Giovanni Benincasa

Da Wikiquote, aforismi e citazioni in libertà.
Giovanni Benincasa (2008)

Giovanni Benincasa (1960 – vivente), autore televisivo, giornalista e scrittore italiano.

Citazioni di Giovanni Benincasa[modifica]

Citazioni in ordine temporale.

  • Aldo Grasso otto volte su dieci ha sempre ragione, io non penso di far parte delle restanti due! [sorride, ndr].[1]
  • Io penso che Massimo Troisi appartenga a una rarissima categoria di uomini che si sono espressi in arti o in lavori — pittura, musica, letteratura, altro — senza che ce ne fosse assolutamente bisogno. Perché Troisi era una scultura vivente, un incendio pittorico lui stesso. E il fatto che abbia sputato parte della sua grandezza in pochissimi film non ha alcun valore, se non quello di fissarlo nella nostra memoria o nei nostri schermetti. Voglio dire questo, voglio tentare di farmi capire: Massimo Troisi è il quadro, la partitura, l'Opera. Non ha bisogno di esprimersi.[2]
  • [«Se fosse direttore di rete per un giorno, cosa farebbe?»] Obbligherei Gigi Marzullo a levarsi la sua maglietta a righe. Da Raiuno lo porterei su Raidue con il nuovo look e poi su Raitre gli farei dire: "Signore e signori, buonanotte".[3]
  • Ho un ricordo [...] legato a un amico d'infanzia di Massimo Troisi, che per "comodità" chiamerò Armando: uomo alto e grosso, con la barba e il vocione che sembra un mangiafuoco. Uomo però buono e mite, dalla risatona contagiosa. Armando in quegli anni era l'autista del Presidente di una Banca napoletana. Quando il Napoli vinse lo scudetto, tutta la squadra festeggiò su uno yacht con amici, musica e champagne. E Armando, che aveva la possibilità di andare a quei festeggiamenti con il suo amico Troisi (ma quando ti ricapita più?), disse alla moglie una bugia: disse insomma che doveva partire per portare il "Presidente" a un convegno a Fiuggi. Quando il giorno dopo, come in Totò, Peppino e la... malafemmina, Il Mattino riportò la foto di Maradona, Troisi e Armando con i bicchieri in mano, sopra una barca al largo di Napoli, la moglie chiamò Armando e in modo lento, esplorativo, scrutativo, cominciò a fargli una serie di domande su Fiuggi e le sue acque, con movimenti sussultori e ondulatori del telefono che nemmeno tra Pompei ed Ercolano. Per anni, si rise di questa cosa.[4]
  • [«Cosa ha visto in Valerio Lundini per decidere di scommettere su di lui?»] Un artista puro. Una nuova forma di applicazione scenica: un autore e un personaggio istintivo ma anche geometrico, mai scontato.[5]
  • Adesso se vai in treno noterai che si cominciano a guardare film sul cellulare e non più sull'iPad o sul computer. Quindi questo apparecchio, messo in orizzontale, ha abituato l'occhio al nuovo format visivo, al nuovo modello: ci stiamo abituando a guardare le cose in questo modo.[6]

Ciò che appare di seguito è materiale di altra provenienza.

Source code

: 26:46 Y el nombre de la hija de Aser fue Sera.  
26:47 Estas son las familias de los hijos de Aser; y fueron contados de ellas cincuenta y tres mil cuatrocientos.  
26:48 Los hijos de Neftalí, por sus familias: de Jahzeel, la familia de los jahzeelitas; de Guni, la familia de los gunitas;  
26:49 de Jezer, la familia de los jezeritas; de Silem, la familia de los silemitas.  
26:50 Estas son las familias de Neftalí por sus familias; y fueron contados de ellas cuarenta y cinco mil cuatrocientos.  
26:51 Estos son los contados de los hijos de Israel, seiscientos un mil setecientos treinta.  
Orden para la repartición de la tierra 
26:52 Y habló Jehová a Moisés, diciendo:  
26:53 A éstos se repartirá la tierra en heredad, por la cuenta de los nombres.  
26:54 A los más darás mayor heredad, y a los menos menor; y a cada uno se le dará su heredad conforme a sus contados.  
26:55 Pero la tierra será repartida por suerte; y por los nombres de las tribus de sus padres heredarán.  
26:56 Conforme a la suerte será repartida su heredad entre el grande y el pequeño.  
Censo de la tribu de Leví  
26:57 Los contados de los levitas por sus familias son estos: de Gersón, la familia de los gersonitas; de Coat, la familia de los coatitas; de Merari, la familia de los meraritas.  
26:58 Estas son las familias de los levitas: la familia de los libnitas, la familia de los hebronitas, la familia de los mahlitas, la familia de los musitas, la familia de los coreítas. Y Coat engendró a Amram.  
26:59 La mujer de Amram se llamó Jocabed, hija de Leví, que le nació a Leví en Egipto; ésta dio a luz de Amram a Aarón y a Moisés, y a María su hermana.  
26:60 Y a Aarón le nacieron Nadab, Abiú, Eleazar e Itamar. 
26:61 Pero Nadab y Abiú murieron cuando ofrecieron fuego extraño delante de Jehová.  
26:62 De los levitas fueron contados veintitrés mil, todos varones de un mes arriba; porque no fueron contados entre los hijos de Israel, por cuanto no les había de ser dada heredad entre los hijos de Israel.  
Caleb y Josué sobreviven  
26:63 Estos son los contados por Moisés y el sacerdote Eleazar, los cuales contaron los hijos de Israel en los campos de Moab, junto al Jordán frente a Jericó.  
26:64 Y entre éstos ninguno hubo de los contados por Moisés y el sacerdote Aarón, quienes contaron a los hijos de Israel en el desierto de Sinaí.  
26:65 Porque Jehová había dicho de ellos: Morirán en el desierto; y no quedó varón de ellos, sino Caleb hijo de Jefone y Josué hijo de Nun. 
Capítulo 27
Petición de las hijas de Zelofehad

L'inventore di programmi: intervista a Giovanni Benincasa

cinetivu.com, 8 maggio 2009.

  • I format sono importanti, non vanno certo ignorati, ma come sempre manca la misura e il coraggio. Soprattutto, troppo spesso mancano gli editori. In tv i Longanesi non passano.
  • Raffaella è una professionista seria e instancabile, molto pignola, che sa ancora sorprendersi. E con questa sua eterna capacità di stupirsi io mi sono sempre molto divertito. Un giorno le raccontai che volevo fare i titoli di testa di Carramba in diretta dallo spazio, con gli astronauti della Mir che uscivano dalla navicella con i nostri nomi scritti sopra ai cartelli. Raffaella rideva, rideva, e non mi credeva. Poi abbiamo fatto le prove, un pomeriggio, collegati con lo spazio e lei continuava a esclamare "Non è possibile, non è possibile...". Quanto mi sono divertito quel giorno.
  • Le idee mi vengono in continuazione, sono divorato da una febbre mentale che non mi dà pace, e soprattutto non mi dà pace il fatto che io non possa realizzare almeno tre programmi l'anno.
  • Sembrerà strano, e forse è un paradosso, ma la tv non ha bisogno di idee. Ha bisogno di Programmi.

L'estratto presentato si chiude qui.